Antofagasta de la Sierra

Perched 3440m above sea level, 260km north of Belén, Antofagasta de la Sierra lies at the northern end of a vast, arid plain hemmed in by volcanoes to the east and south, and by the cordillera, which soars to peaks of over 6000m, a mere 100km over to the west. With a population of under a thousand it exudes a feeling of utter remoteness, while still managing to exert a disarming fascination. It’s a bleak yet restful place, an oasis of tamarinds and green alfalfa fields in the middle of the meseta altiplánica – a harsh steppe that looms above the surrounding altiplano. Two rivers, Punilla and Las Paitas, meet just to the south, near the strange volcanic plug called El Torreón, adopted as the town’s symbol. Named after the Chilean port-city, this is a tough town with a harsh climate, where night temperatures in midwinter drop well below freezing, accompanied by biting winds and a relentless sun during the day: its name means “home of the Sun” in the language of the Diaguita. Salt, borax and various minerals and metals have been mined in the area for centuries and Antofagasta has the hardy feel of a mining town, but most of its people are now subsistence farmers and herdsmen, scraping a living from maize, potatoes, onions and beans or rearing llamas and alpacas, whose wool is made into textiles. The people here are introverted and placid, hospitable but seemingly indifferent to the outside world.

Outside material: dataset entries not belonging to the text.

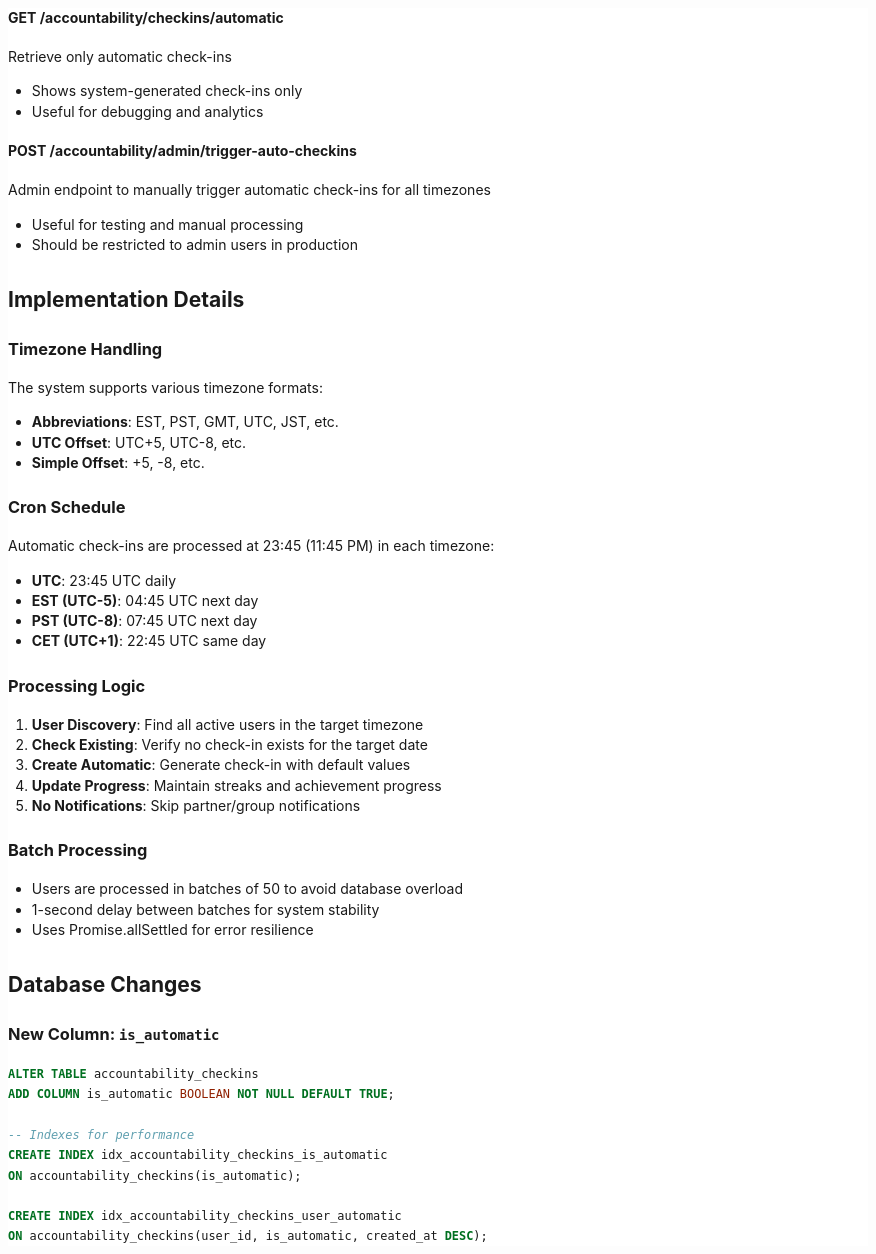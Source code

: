 #### GET /accountability/checkins/automatic
Retrieve only automatic check-ins
- Shows system-generated check-ins only
- Useful for debugging and analytics

#### POST /accountability/admin/trigger-auto-checkins
Admin endpoint to manually trigger automatic check-ins for all timezones
- Useful for testing and manual processing
- Should be restricted to admin users in production

## Implementation Details

### Timezone Handling
The system supports various timezone formats:
- **Abbreviations**: EST, PST, GMT, UTC, JST, etc.
- **UTC Offset**: UTC+5, UTC-8, etc.
- **Simple Offset**: +5, -8, etc.

### Cron Schedule
Automatic check-ins are processed at 23:45 (11:45 PM) in each timezone:
- **UTC**: 23:45 UTC daily
- **EST (UTC-5)**: 04:45 UTC next day
- **PST (UTC-8)**: 07:45 UTC next day
- **CET (UTC+1)**: 22:45 UTC same day

### Processing Logic
1. **User Discovery**: Find all active users in the target timezone
2. **Check Existing**: Verify no check-in exists for the target date
3. **Create Automatic**: Generate check-in with default values
4. **Update Progress**: Maintain streaks and achievement progress
5. **No Notifications**: Skip partner/group notifications

### Batch Processing
- Users are processed in batches of 50 to avoid database overload
- 1-second delay between batches for system stability
- Uses Promise.allSettled for error resilience

## Database Changes

### New Column: `is_automatic`
```sql
ALTER TABLE accountability_checkins 
ADD COLUMN is_automatic BOOLEAN NOT NULL DEFAULT TRUE;

-- Indexes for performance
CREATE INDEX idx_accountability_checkins_is_automatic 
ON accountability_checkins(is_automatic);

CREATE INDEX idx_accountability_checkins_user_automatic 
ON accountability_checkins(user_id, is_automatic, created_at DESC);
```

The best views of the immediate surroundings can be enjoyed from the top of the Cerro Amarillo and Cerro de la Cruz, two unsightly mounds of earth that look like part of a huge building-site and dominate the town’s humble streets of small mud-brick houses. The Cerro de la Cruz is the destination of processions held to honour Antofagasta’s patron saints, St Joseph and the Virgin of Loreto, from December 8 to 10. In another sombre ceremony, the town’s dead are remembered on November 1 and 2, when villagers file to and from the cemetery before a feast, talking in whispers so as not to disturb the spirits. And every March the town comes to life, for the Feria Artesanal y Ganadera de la Puna, a colourful event attended by craftspeople and herdsmen from all over the province. The only tourist attraction in the town is the beautifully presented Museo Arqueológico, recently created primarily to house a perfectly preserved, naturally mummified baby, found in the mountains nearby and believed to be nearly two thousand years old; surrounded with jewels and other signs of wealth, suggesting the child belonged to a ruling dynasty, it exerts a morbid fascination. The museum’s other exhibits, few in number but of extraordinary value, include an immaculately preserved pre-Hispanic basket, the pigment colouring and fine weave still intact.